İniş başlayınca korku azalır. İnilir… İnilir… Soğuk biraz azalır, rüzgâr pek kızgın değildir artık. Aşağılarda köyler vardır. İnsanın olduğu yer az korkutur kişiyi. Bir köy görmek yaşamanın ta kendisidir. İhtiyar bir sigara çıkarır paketinden, genç çevresine bakar, karın yağışında güzellik görür, şoför;’’incecikten bir kar yağar’’ diye türkü mırıldanır, gaz pedalına daha hızlı basar…
***
Şoför, camı bir bezle sildi. İçerinin sıcaklığından buğulanmıştı önü. İleriye daha bir dikkatli baktı. Bir şeyleri görmek istiyordu belli ki. İyice baktı; esen karı delmek istiyor gibiydi gözleri. Birkaç karaltı vardı yolun kenarında. Bir davranış sezemedi ilkin. Kurt ya da ayı olabilirdi. Yaklaştıkça gölgeler belirdi, biçimlendi. İki kadın, bir erkek çıkmıştı karın içinden. Taş gibi, donmuş gibi duruyorlardı. Donmuşlardı belki. Yok canım, donsalar ayakta durabilirler miydi? Çekti gaz pedalından ayağını. Frene bastı. Durdu, giyimlerinden bura yerlisi oldukları anlaşılan üç kişinin önünde. Pencereyi biraz araladı. Buz gibi bir rüzgâr girdi içeriye. Soğuk, yüzünü yaktı sanki. Aldırmadı soğuğa. Baktı üç kişiye. Adamın arkasında duran biri genç, öteki yaşlıca iki kadının ellerinde, iki ucundan tuttukları bir beşik vardı. Renk renkti beşik. Her yanını kilimle sarmışlar, uçlarını belki de dikmişler, bağlamışlardı. Belli ki soğuktan korumak istiyorlardı içindekini…
-Hey baba, diye bağırdı şoför. Nereye gidiyorsunuz böyle? Donacaksınız!
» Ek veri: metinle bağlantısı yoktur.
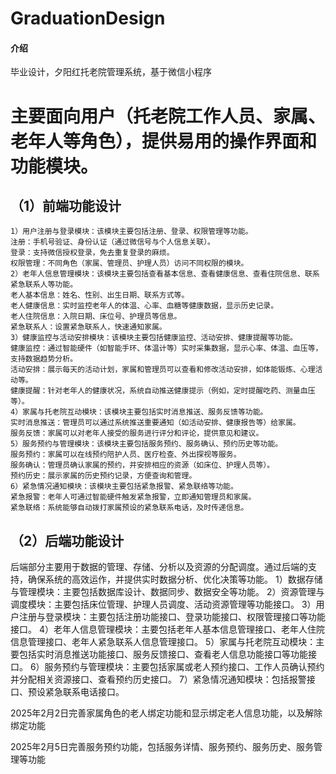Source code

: # GraduationDesign

#### 介绍
毕业设计，夕阳红托老院管理系统，基于微信小程序

# 主要面向用户（托老院工作人员、家属、老年人等角色），提供易用的操作界面和功能模块。

## （1）前端功能设计

    1）用户注册与登录模块：该模块主要包括注册、登录、权限管理等功能。
    注册：手机号验证、身份认证（通过微信号与个人信息关联）。
    登录：支持微信授权登录，免去重复登录的麻烦。
    权限管理：不同角色（家属、管理员、护理人员）访问不同权限的模块。
    2）老年人信息管理模块：该模块主要包括查看基本信息、查看健康信息、查看住院信息、联系紧急联系人等功能。
    老人基本信息：姓名、性别、出生日期、联系方式等。
    老人健康信息：实时监控老年人的体温、心率、血糖等健康数据，显示历史记录。
    老人住院信息：入院日期、床位号、护理员等信息。
    紧急联系人：设置紧急联系人，快速通知家属。
    3）健康监控与活动安排模块：该模块主要包括健康监控、活动安排、健康提醒等功能。
    健康监控：通过智能硬件（如智能手环、体温计等）实时采集数据，显示心率、体温、血压等，支持数据趋势分析。
    活动安排：展示每天的活动计划，家属和管理员可以查看和修改活动安排，如体能锻炼、心理活动等。
    健康提醒：针对老年人的健康状况，系统自动推送健康提示（例如，定时提醒吃药、测量血压等）。
    4）家属与托老院互动模块：该模块主要包括实时消息推送、服务反馈等功能。
    实时消息推送：管理员可以通过系统推送重要通知（如活动安排、健康报告等）给家属。
    服务反馈：家属可以对老年人接受的服务进行评分和评论，提供意见和建议。
    5）服务预约与管理模块：该模块主要包括服务预约、服务确认、预约历史等功能。
    服务预约：家属可以在线预约陪护人员、医疗检查、外出探视等服务。
    服务确认：管理员确认家属的预约，并安排相应的资源（如床位、护理人员等）。
    预约历史：展示家属的历史预约记录，方便查询和管理。
    6）紧急情况通知模块：该模块主要包括紧急报警、紧急联络等功能。
    紧急报警：老年人可通过智能硬件触发紧急报警，立即通知管理员和家属。
    紧急联络：系统能够自动拨打家属预设的紧急联系电话，及时传递信息。

## （2）后端功能设计

后端部分主要用于数据的管理、存储、分析以及资源的分配调度。通过后端的支持，确保系统的高效运作，并提供实时数据分析、优化决策等功能。
1）数据存储与管理模块：主要包括数据库设计、数据同步、数据安全等功能。
2）资源管理与调度模块：主要包括床位管理、护理人员调度、活动资源管理等功能接口。
3）用户注册与登录模块：主要包括注册功能接口、登录功能接口、权限管理接口等功能接口。
4）老年人信息管理模块：主要包括老年人基本信息管理接口、老年人住院信息管理接口、老年人紧急联系人信息管理接口。
5）家属与托老院互动模块：主要包括实时消息推送功能接口、服务反馈接口、查看老人信息功能接口等功能接口。
6）服务预约与管理模块：主要包括家属或老人预约接口、工作人员确认预约并分配相关资源接口、查看预约历史接口。
7）紧急情况通知模块：包括报警接口、预设紧急联系电话接口。

2025年2月2日完善家属角色的老人绑定功能和显示绑定老人信息功能，以及解除绑定功能

2025年2月5日完善服务预约功能，包括服务详情、服务预约、服务历史、服务管理等功能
Adam otobüse doğru yürüdü. Tedirgin ve korkuluydu. Yüzü mordu, anlamsızdı. Geldi, yaklaştı cama. Bir eliyle yolun uzayan beyazlığını gösterdi:
-Uzağa, dedi. Bizim çocuk sancılandı. Üç gündür bağırır. Kasabaya götürelim, dedik. Sabahleyin hava açıktı. Biz yola çıkınca kar bastırdı. Üşüdü karılar…
Kadınlara baktı şoför: Yaşlı olan çökmüştü yere. Başını beşiğin ucuna dayamıştı. Kar dolmuştu başına, sırtına. Gencinin de titrediği belli oluyordu. İki yana sallanıyordu o da.
-Kaç para verirsin, dedi şoför, sizi kasabaya götüreyim?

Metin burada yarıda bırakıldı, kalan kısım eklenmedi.